Oops, something went wrong! Ok, now what?
By Ricardo Lopes, Principal Engineer.
This post was originally published on our F-Tech Blog. Come check it out here :-)
How many times have we all visited a website, tried to do something and got the famous error “Oops, something went wrong!”.
This is a terrible experience for any user, which can lead to abandoning that website and trying a different one. The user will, most likely, go to a competitor that provides better user experience, continues using the competitor’s website, and completely forgets about the first one.
A company may have the best professionals in the world, the best tools and resources in the market and the most exceptional software engineering processes ever created, and still turn away potential customers to its competitors. No matter how good you are, one thing is for sure: your system will eventually fail.
To reduce the likelihood of breaking the production environment, we need to change our mindset when designing a solution for a specific problem. We need to identify the possible points of failure of an application and stop assuming that everything will work. We need to start asking, “What if this fails?” This change of mindset is not easy because we usually expect the system to be up and running correctly, and because we plan for success and not for failure.
Let’s discuss an example. Imagine that we have a caller that needs to get the prizes for a specific user. The following diagram helps demonstrate the dependencies.
When the caller needs to get the prizes for a user, it will make a call to the Prize Service by passing through the user’s identification. The Prize Service will then call the User Information Service to get more information about the user. It will also call the database to retrieve the available prizes, and then it calculates the prizes and returns this information to the caller. Just by looking at this simple workflow, we can already see that the Prize Service requires two strong dependencies to work.
After analysing the workflow and its dependencies, we can ask the following questions:
- What happens if we can’t contact the User Information Service?
- What happens if we can’t contact the database?
These are the most direct points of failure of our service, so what can we do to try to minimise this problem?
User Information Service dependency
First we must identify why we need to call that service. If we need to know some information about the user before calculating the prizes, we can change our approach and have that information locally available within the Prize Service.
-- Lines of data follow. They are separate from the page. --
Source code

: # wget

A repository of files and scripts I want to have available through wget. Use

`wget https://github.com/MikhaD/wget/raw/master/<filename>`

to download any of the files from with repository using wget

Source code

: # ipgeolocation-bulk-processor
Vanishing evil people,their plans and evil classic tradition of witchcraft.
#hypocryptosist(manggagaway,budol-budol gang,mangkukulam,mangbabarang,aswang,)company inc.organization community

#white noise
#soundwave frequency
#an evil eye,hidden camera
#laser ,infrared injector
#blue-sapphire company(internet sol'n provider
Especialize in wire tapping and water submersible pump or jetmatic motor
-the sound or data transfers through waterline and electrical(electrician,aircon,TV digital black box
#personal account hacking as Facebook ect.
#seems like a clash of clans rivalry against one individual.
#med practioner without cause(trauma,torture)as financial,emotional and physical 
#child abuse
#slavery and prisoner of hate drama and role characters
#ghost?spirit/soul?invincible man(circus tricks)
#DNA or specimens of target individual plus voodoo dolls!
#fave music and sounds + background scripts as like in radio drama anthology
By doing so, we remove the direct dependency on the User Information Service, but this approach replaces it with another database dependency. This makes the Prize Service more resilient to failures at the User Information Service.
“Ok, that is great, but if the local database is down, we have the same problem. Hence, we just swapped one dependency for another one.”
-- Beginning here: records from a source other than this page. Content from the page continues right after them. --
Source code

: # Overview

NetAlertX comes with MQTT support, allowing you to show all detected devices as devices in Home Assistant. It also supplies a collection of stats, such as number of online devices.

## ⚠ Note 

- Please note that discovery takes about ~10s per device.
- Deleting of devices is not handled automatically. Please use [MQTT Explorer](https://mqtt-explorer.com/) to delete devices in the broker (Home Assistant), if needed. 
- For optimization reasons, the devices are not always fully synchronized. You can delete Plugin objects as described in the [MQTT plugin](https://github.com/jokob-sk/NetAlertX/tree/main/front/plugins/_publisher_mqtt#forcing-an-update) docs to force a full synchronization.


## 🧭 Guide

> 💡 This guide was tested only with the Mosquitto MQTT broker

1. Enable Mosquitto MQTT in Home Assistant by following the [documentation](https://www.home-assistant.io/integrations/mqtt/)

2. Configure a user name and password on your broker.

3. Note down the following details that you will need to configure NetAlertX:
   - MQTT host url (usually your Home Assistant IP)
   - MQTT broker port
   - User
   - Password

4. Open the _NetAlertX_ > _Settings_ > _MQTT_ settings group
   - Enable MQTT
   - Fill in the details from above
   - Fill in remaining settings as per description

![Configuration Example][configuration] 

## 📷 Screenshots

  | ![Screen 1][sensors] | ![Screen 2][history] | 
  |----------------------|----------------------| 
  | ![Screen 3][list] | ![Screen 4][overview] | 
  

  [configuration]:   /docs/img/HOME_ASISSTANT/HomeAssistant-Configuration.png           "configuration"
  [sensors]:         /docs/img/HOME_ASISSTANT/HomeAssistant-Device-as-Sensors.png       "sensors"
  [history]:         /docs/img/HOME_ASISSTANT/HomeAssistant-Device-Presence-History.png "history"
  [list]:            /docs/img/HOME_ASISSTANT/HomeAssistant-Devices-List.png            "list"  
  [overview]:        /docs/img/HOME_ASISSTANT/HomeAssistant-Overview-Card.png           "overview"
You are right, but now we can also have a fallback plan. For instance, we can call the User Information Service if we cannot read the user information data from our local database. If we do this, we have added a new layer of resilience to our service regarding user information — now both the local database and the external service would have to be down for the caller to not receive this user information.
This dependency can be tricky. One possibility is to employ a cache system for fallback in case of database failure. Although we might introduce the risk of data inconsistency, the service can still work while the database is down. This buys us time to address the problem and allows the system to operate under conditions that would otherwise be a certain failure.
Make it resilient
Always remember that our dependencies can and will eventually fail, and we should protect our system to handle these failures. The approaches described in the example above are just a couple of the available options for making a more resilient system.
While we should always have a fault-tolerant mindset and work towards the goal of resilience, we must also align our resilient designs with business and system requirements.
For example, in some cases we may want to fail instead of introducing the risk of data inconsistency. This requires us to clearly understand how various services should behave when something unexpected happens.
In short, always design your system by taking into account that its dependencies can and will fail. Ensure that the system can handle unexpected failures so that you can have time to react and correct the problem without impacting your customers.